Task to carry out: Tally the lines in the records below that contain "pragprog" and return only the result.

Information shown:
————————

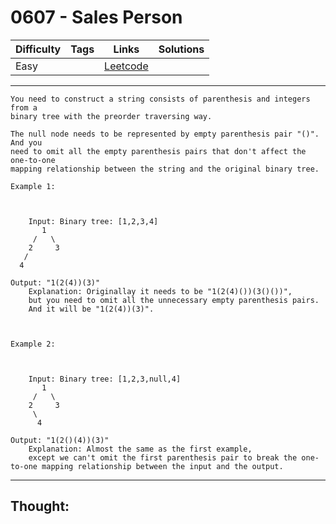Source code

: # 0607 - Sales Person

Difficulty  | Tags | Links | Solutions
----------- | ---- | ----- | -----
Easy |  | [Leetcode](https://leetcode.com/problems/sales-person/description/) |


-----------

```
You need to construct a string consists of parenthesis and integers from a
binary tree with the preorder traversing way.

The null node needs to be represented by empty parenthesis pair "()". And you
need to omit all the empty parenthesis pairs that don't affect the one-to-one
mapping relationship between the string and the original binary tree.

Example 1:



    Input: Binary tree: [1,2,3,4]       1     /   \    2     3   /      4     Output: "1(2(4))(3)"
    Explanation: Originallay it needs to be "1(2(4)())(3()())",
    but you need to omit all the unnecessary empty parenthesis pairs.
    And it will be "1(2(4))(3)".



Example 2:



    Input: Binary tree: [1,2,3,null,4]       1     /   \    2     3     \        4 Output: "1(2()(4))(3)"
    Explanation: Almost the same as the first example,
    except we can't omit the first parenthesis pair to break the one-to-one mapping relationship between the input and the output.
```

-----------

## Thought:
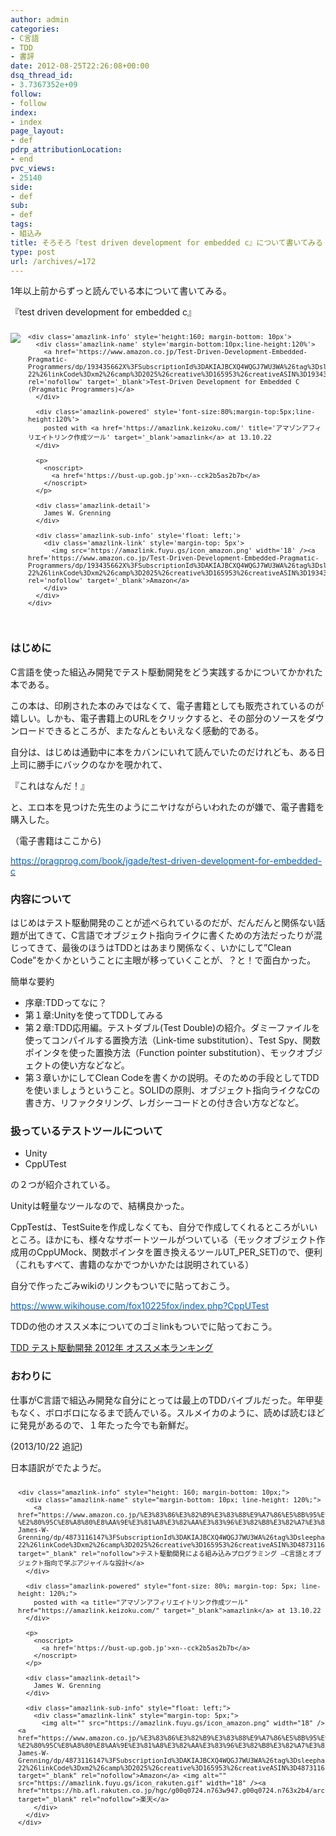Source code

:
 ```yaml
---
author: admin
categories:
- C言語
- TDD
- 書評
date: 2012-08-25T22:26:08+00:00
dsq_thread_id:
- 3.7367352e+09
follow:
- follow
index:
- index
page_layout:
- def
pdrp_attributionLocation:
- end
pvc_views:
- 25140
side:
- def
sub:
- def
tags:
- 組込み
title: そろそろ『test driven development for embedded c』について書いてみる
type: post
url: /archives/=172
---
```


<!--:ja-->1年以上前からずっと読んでいる本について書いてみる。

『test driven development for embedded c』

<div class='amazlink-box' style='text-align:left;padding-bottom:20px;font-size:small;/zoom: 1;overflow: hidden;'>
  <div class='amazlink-list' style='clear: both;'>
    <div class='amazlink-image' style='float:left;margin:0px 12px 1px 0px;'>
      <a href='https://www.amazon.co.jp/Test-Driven-Development-Embedded-Pragmatic-Programmers/dp/193435662X%3FSubscriptionId%3DAKIAJBCXQ4WQGJ7WU3WA%26tag%3Dsleephacker-22%26linkCode%3Dxm2%26camp%3D2025%26creative%3D165953%26creativeASIN%3D193435662X' target='_blank' rel='nofollow'><img src='https://ecx.images-amazon.com/images/I/51AWF3--mpL._SL160_.jpg' style='border: none;' /></a>
    </div>
    
    <div class='amazlink-info' style='height:160; margin-bottom: 10px'>
      <div class='amazlink-name' style='margin-bottom:10px;line-height:120%'>
        <a href='https://www.amazon.co.jp/Test-Driven-Development-Embedded-Pragmatic-Programmers/dp/193435662X%3FSubscriptionId%3DAKIAJBCXQ4WQGJ7WU3WA%26tag%3Dsleephacker-22%26linkCode%3Dxm2%26camp%3D2025%26creative%3D165953%26creativeASIN%3D193435662X' rel='nofollow' target='_blank'>Test-Driven Development for Embedded C (Pragmatic Programmers)</a>
      </div>
      
      <div class='amazlink-powered' style='font-size:80%;margin-top:5px;line-height:120%'>
        posted with <a href='https://amazlink.keizoku.com/' title='アマゾンアフィリエイトリンク作成ツール' target='_blank'>amazlink</a> at 13.10.22
      </div>
      
      <p>
        <noscript>
          <a href='https://bust-up.gob.jp'>xn--cck2b5as2b7b</a>
        </noscript>
      </p>
      
      <div class='amazlink-detail'>
        James W. Grenning
      </div>
      
      <div class='amazlink-sub-info' style='float: left;'>
        <div class='amazlink-link' style='margin-top: 5px'>
          <img src='https://amazlink.fuyu.gs/icon_amazon.png' width='18' /><a href='https://www.amazon.co.jp/Test-Driven-Development-Embedded-Pragmatic-Programmers/dp/193435662X%3FSubscriptionId%3DAKIAJBCXQ4WQGJ7WU3WA%26tag%3Dsleephacker-22%26linkCode%3Dxm2%26camp%3D2025%26creative%3D165953%26creativeASIN%3D193435662X' rel='nofollow' target='_blank'>Amazon</a>
        </div>
      </div>
    </div>
  </div>
</div>

### はじめに

C言語を使った組込み開発でテスト駆動開発をどう実践するかについてかかれた本である。

この本は、印刷された本のみではなくて、電子書籍としても販売されているのが嬉しい。しかも、電子書籍上のURLをクリックすると、その部分のソースをダウンロードできるところが、またなんともいえなく感動的である。

自分は、はじめは通勤中に本をカバンにいれて読んでいたのだけれども、ある日上司に勝手にバックのなかを覗かれて、

『これはなんだ！』

と、エロ本を見つけた先生のようにニヤけながらいわれたのが嫌で、電子書籍を購入した。

（電子書籍はここから)
  
[<span style="color: #0066cc;">https://pragprog.com/book/jgade/test-driven-development-for-embedded-c</span>][1]

### 内容について

はじめはテスト駆動開発のことが述べられているのだが、だんだんと関係ない話題が出てきて、C言語でオブジェクト指向ライクに書くための方法だったりが混じってきて、最後のほうはTDDとはあまり関係なく、いかにして”Clean Code”をかくかということに主眼が移っていくことが、？と！で面白かった。

簡単な要約

  * 序章:TDDってなに？
  * 第１章:Unityを使ってTDDしてみる
  * 第２章:TDD応用編。テストダブル(Test Double)の紹介。ダミーファイルを使ってコンパイルする置換方法（Link-time substitution）、Test Spy、関数ポインタを使った置換方法（Function pointer substitution）、モックオブジェクトの使い方などなど。
  * 第３章いかにしてClean Codeを書くかの説明。そのための手段としてTDDを使いましょうということ。SOLIDの原則、オブジェクト指向ライクなCの書き方、リファクタリング、レガシーコードとの付き合い方などなど。

### 扱っているテストツールについて

  * Unity
  * CppUTest

の２つが紹介されている。
  
Unityは軽量なツールなので、結構良かった。
  
CppTestは、TestSuiteを作成しなくても、自分で作成してくれるところがいいところ。ほかにも、様々なサボートツールがついている（モックオブジェクト作成用のCppUMock、関数ポインタを置き換えるツールUT\_PER\_SET)ので、便利（これもすべて、書籍のなかでつかいかたは説明されている）

自分で作ったごみwikiのリンクもついでに貼っておこう。
  
[<span style="color: #0066cc;">https://www.wikihouse.com/fox10225fox/index.php?CppUTest</span>][2]

TDDの他のオススメ本についてのゴミlinkもついでに貼っておこう。
  
[TDD テスト駆動開発 2012年 オススメ本ランキング][3]

### おわりに

仕事がC言語で組込み開発な自分にとっては最上のTDDバイブルだった。年甲斐もなく、ボロボロになるまで読んでいる。スルメイカのように、読めば読むほどに発見があるので、１年たった今でも新鮮だ。

(2013/10/22 追記)
  
日本語訳がでたようだ。

<div class="amazlink-box" style="text-align: left; padding-bottom: 20px; font-size: small; /zoom: 1; overflow: hidden;">
  <div class="amazlink-list" style="clear: both;">
    <div class="amazlink-image" style="float: left; margin: 0px 12px 1px 0px;">
      <a href="https://www.amazon.co.jp/%E3%83%86%E3%82%B9%E3%83%88%E9%A7%86%E5%8B%95%E9%96%8B%E7%99%BA%E3%81%AB%E3%82%88%E3%82%8B%E7%B5%84%E3%81%BF%E8%BE%BC%E3%81%BF%E3%83%97%E3%83%AD%E3%82%B0%E3%83%A9%E3%83%9F%E3%83%B3%E3%82%B0-%E2%80%95C%E8%A8%80%E8%AA%9E%E3%81%A8%E3%82%AA%E3%83%96%E3%82%B8%E3%82%A7%E3%82%AF%E3%83%88%E6%8C%87%E5%90%91%E3%81%A7%E5%AD%A6%E3%81%B6%E3%82%A2%E3%82%B8%E3%83%A3%E3%82%A4%E3%83%AB%E3%81%AA%E8%A8%AD%E8%A8%88-James-W-Grenning/dp/4873116147%3FSubscriptionId%3DAKIAJBCXQ4WQGJ7WU3WA%26tag%3Dsleephacker-22%26linkCode%3Dxm2%26camp%3D2025%26creative%3D165953%26creativeASIN%3D4873116147" target="_blank" rel="nofollow"><img style="border: none;" alt="" src="https://ecx.images-amazon.com/images/I/51c%2BlMEDT-L._SL160_.jpg" /></a>
    </div>
    
    <div class="amazlink-info" style="height: 160; margin-bottom: 10px;">
      <div class="amazlink-name" style="margin-bottom: 10px; line-height: 120%;">
        <a href="https://www.amazon.co.jp/%E3%83%86%E3%82%B9%E3%83%88%E9%A7%86%E5%8B%95%E9%96%8B%E7%99%BA%E3%81%AB%E3%82%88%E3%82%8B%E7%B5%84%E3%81%BF%E8%BE%BC%E3%81%BF%E3%83%97%E3%83%AD%E3%82%B0%E3%83%A9%E3%83%9F%E3%83%B3%E3%82%B0-%E2%80%95C%E8%A8%80%E8%AA%9E%E3%81%A8%E3%82%AA%E3%83%96%E3%82%B8%E3%82%A7%E3%82%AF%E3%83%88%E6%8C%87%E5%90%91%E3%81%A7%E5%AD%A6%E3%81%B6%E3%82%A2%E3%82%B8%E3%83%A3%E3%82%A4%E3%83%AB%E3%81%AA%E8%A8%AD%E8%A8%88-James-W-Grenning/dp/4873116147%3FSubscriptionId%3DAKIAJBCXQ4WQGJ7WU3WA%26tag%3Dsleephacker-22%26linkCode%3Dxm2%26camp%3D2025%26creative%3D165953%26creativeASIN%3D4873116147" target="_blank" rel="nofollow">テスト駆動開発による組み込みプログラミング ―C言語とオブジェクト指向で学ぶアジャイルな設計</a>
      </div>
      
      <div class="amazlink-powered" style="font-size: 80%; margin-top: 5px; line-height: 120%;">
        posted with <a title="アマゾンアフィリエイトリンク作成ツール" href="https://amazlink.keizoku.com/" target="_blank">amazlink</a> at 13.10.22
      </div>
      
      <p>
        <noscript>
          <a href='https://bust-up.gob.jp'>xn--cck2b5as2b7b</a>
        </noscript>
      </p>
      
      <div class="amazlink-detail">
        James W. Grenning
      </div>
      
      <div class="amazlink-sub-info" style="float: left;">
        <div class="amazlink-link" style="margin-top: 5px;">
          <img alt="" src="https://amazlink.fuyu.gs/icon_amazon.png" width="18" /><a href="https://www.amazon.co.jp/%E3%83%86%E3%82%B9%E3%83%88%E9%A7%86%E5%8B%95%E9%96%8B%E7%99%BA%E3%81%AB%E3%82%88%E3%82%8B%E7%B5%84%E3%81%BF%E8%BE%BC%E3%81%BF%E3%83%97%E3%83%AD%E3%82%B0%E3%83%A9%E3%83%9F%E3%83%B3%E3%82%B0-%E2%80%95C%E8%A8%80%E8%AA%9E%E3%81%A8%E3%82%AA%E3%83%96%E3%82%B8%E3%82%A7%E3%82%AF%E3%83%88%E6%8C%87%E5%90%91%E3%81%A7%E5%AD%A6%E3%81%B6%E3%82%A2%E3%82%B8%E3%83%A3%E3%82%A4%E3%83%AB%E3%81%AA%E8%A8%AD%E8%A8%88-James-W-Grenning/dp/4873116147%3FSubscriptionId%3DAKIAJBCXQ4WQGJ7WU3WA%26tag%3Dsleephacker-22%26linkCode%3Dxm2%26camp%3D2025%26creative%3D165953%26creativeASIN%3D4873116147" target="_blank" rel="nofollow">Amazon</a> <img alt="" src="https://amazlink.fuyu.gs/icon_rakuten.gif" width="18" /><a href="https://hb.afl.rakuten.co.jp/hgc/g00q0724.n763w947.g00q0724.n763x2b4/archives/c=http%3A%2F%2Fbooks.rakuten.co.jp%2Frb%2F12298785%2F&m=http%3A%2F%2Fm.rakuten.co.jp%2Frms%2Fmsv%2FItem%3Fn%3D12298785%26surl%3Dbook" target="_blank" rel="nofollow">楽天</a>
        </div>
      </div>
    </div>
  </div>
</div>

 [1]: https://pragprog.com/book/jgade/test-driven-development-for-embedded-c
 [2]: https://www.wikihouse.com/fox10225fox/index.php?CppUTest
 [3]: https://astore.amazon.co.jp/sleephacker-22 "TDD テスト駆動開発 2012年 オススメ本ランキング"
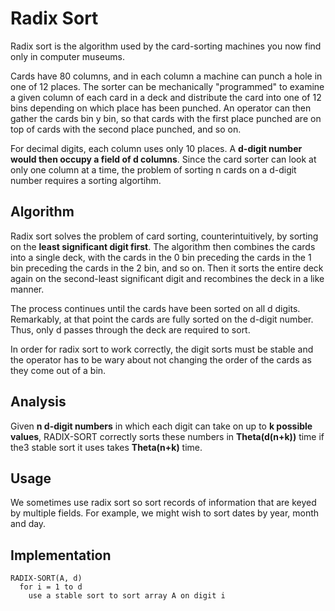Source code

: # Radix Sort

Radix sort is the algorithm used by the card-sorting machines you now find only in computer museums.

Cards have 80 columns, and in each column a machine can punch a hole in one of 12 places. The sorter can be mechanically "programmed" to examine a given column of each card in a deck and distribute the card into one of 12 bins depending on which place has been punched. An operator can then gather the cards bin y bin, so that cards with the first place punched are on top of cards with the second place punched, and so on.

For decimal digits, each column uses only 10 places. A __d-digit number would then occupy a field of d columns__. Since the card sorter can look at only one column at a time, the problem of sorting n cards on a d-digit number requires a sorting algortihm.

## Algorithm

Radix sort solves the problem of card sorting, counterintuitively, by sorting on the __least significant digit first__. The algorithm then combines the cards into a single deck, with the cards in the 0 bin preceding the cards in the 1 bin preceding the cards in the 2 bin, and so on. Then it sorts the entire deck again on the second-least significant digit and recombines the deck in a like manner.

The process continues until the cards have been sorted on all d digits. Remarkably, at that point the cards are fully sorted on the d-digit number. Thus, only d passes through the deck are required to sort.

In order for radix sort to work correctly, the digit sorts must be stable and the operator has to be wary about not changing the order of the cards as they come out of a bin.

## Analysis

Given __n d-digit numbers__ in which each digit can take on up to __k possible values__, RADIX-SORT correctly sorts these numbers in __Theta(d(n+k))__ time if the3 stable sort it uses takes __Theta(n+k)__ time.

## Usage

We sometimes use radix sort so sort records of information that are keyed by multiple fields. For example, we might wish to sort dates by year, month and day.

## Implementation

```
RADIX-SORT(A, d)
  for i = 1 to d
    use a stable sort to sort array A on digit i
```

————————

Response to the task: 2